I've worked with dozens of MSPs who open Microsoft 365 Lighthouse for the first time, and the reaction is almost always the same: there's a brief moment of optimism , "finally, one dashboard for all my customers" , followed quickly by confusion. Deployment plans showing "Not compliant." Roles that don't seem to do anything. Sales Advisor features that exist in the docs but aren't showing up on screen. Tenants that refuse to onboard cleanly. I get it. The product is genuinely powerful, but the gap between "it's available" and "it's working correctly" is wider than Microsoft's getting-started wizard would have you believe.
Microsoft 365 Lighthouse is a Microsoft partner portal built specifically for Managed Service Providers who handle multiple customer tenants under the Cloud Solution Provider (CSP) program. The core promise is centralized visibility: security posture, device compliance, subscription renewals, and deployment plans, all in one place, across every customer you manage. That's real value when it works.

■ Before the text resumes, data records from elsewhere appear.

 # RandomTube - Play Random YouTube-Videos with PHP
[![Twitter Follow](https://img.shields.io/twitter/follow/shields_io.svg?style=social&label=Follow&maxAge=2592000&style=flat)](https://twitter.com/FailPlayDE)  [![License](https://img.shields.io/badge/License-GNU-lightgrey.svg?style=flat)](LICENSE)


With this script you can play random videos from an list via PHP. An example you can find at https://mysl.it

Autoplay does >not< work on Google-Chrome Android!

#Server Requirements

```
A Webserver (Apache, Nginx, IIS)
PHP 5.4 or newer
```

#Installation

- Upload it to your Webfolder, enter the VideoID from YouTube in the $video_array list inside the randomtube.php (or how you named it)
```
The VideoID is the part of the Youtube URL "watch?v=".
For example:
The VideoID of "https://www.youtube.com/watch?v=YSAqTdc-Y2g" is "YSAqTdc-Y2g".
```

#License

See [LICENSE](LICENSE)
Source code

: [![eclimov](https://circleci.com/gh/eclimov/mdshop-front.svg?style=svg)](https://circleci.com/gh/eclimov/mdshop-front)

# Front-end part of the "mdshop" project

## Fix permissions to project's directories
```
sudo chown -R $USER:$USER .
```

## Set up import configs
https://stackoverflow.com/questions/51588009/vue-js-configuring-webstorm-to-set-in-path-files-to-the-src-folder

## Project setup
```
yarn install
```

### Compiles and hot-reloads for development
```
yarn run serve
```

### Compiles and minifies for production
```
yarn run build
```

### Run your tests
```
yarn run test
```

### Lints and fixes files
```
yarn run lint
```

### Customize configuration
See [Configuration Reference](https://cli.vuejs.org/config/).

But here's what the official overview glosses over: Lighthouse is deeply dependent on your Granular Delegated Administrative Privileges (GDAP) relationships being configured correctly for each customer tenant before anything meaningful lights up. If your GDAP relationships are missing, expired, or don't include the right Microsoft Entra roles, you'll see tenants that appear onboarded but refuse to surface real data. You'll see deployment sub-tasks stuck in "Not compliant" with no clear explanation. You'll open the Assigned roles page and wonder why certain actions are grayed out even though you're a global admin on your own partner tenant.
The other big source of confusion: Lighthouse has two distinct role layers that interact in non-obvious ways. Lighthouse RBAC roles control what data you can see and change inside your own partner tenant, they do not grant access to customer data. Microsoft Entra roles, granted through GDAP, are what actually let you reach into a customer's environment. Mix these up and you'll spend hours troubleshooting permissions that were never the problem in the first place.
Feature rollout timing is another real frustration. Microsoft 365 Lighthouse rolls out new features gradually, which means your partner tenant might not have access to a feature that the documentation already describes in detail. The pinned subscription renewals feature, the updated Assigned roles page, the Executive Summary report generator, all of these arrived in waves across 2024 and 2025, and not every tenant got them on day one.
If any of this sounds familiar, you're in the right place. This Microsoft 365 Lighthouse MSP multi-tenant management guide walks through the exact steps to get things working correctly, from GDAP setup and role assignment through deployment plan compliance, subscription management, and the newer Sales Advisor capabilities. Browse all Microsoft fix guides →
The Quick Fix, Try This First
If Lighthouse is showing "Not compliant" on a deployment sub-task and you're not sure why, nine times out of ten the fastest resolution path is to simply re-deploy the sub-task rather than diagnose it. Microsoft updates sub-tasks periodically, adding new underlying settings, and when that happens, previously compliant sub-tasks flip to "Not compliant" automatically. This is by design, not a bug.
The most common recent example: the "Configure Microsoft Edge profile for Windows 10 and later" sub-task. In May 2025, Microsoft added two new underlying settings, AutoFill Credit Card and Enhance Security, to this sub-task. Any tenant where this sub-task was previously deployed and marked compliant would have flipped to "Not compliant" after the update. The fix is straightforward:
- In Lighthouse, go to Tenants in the left navigation pane.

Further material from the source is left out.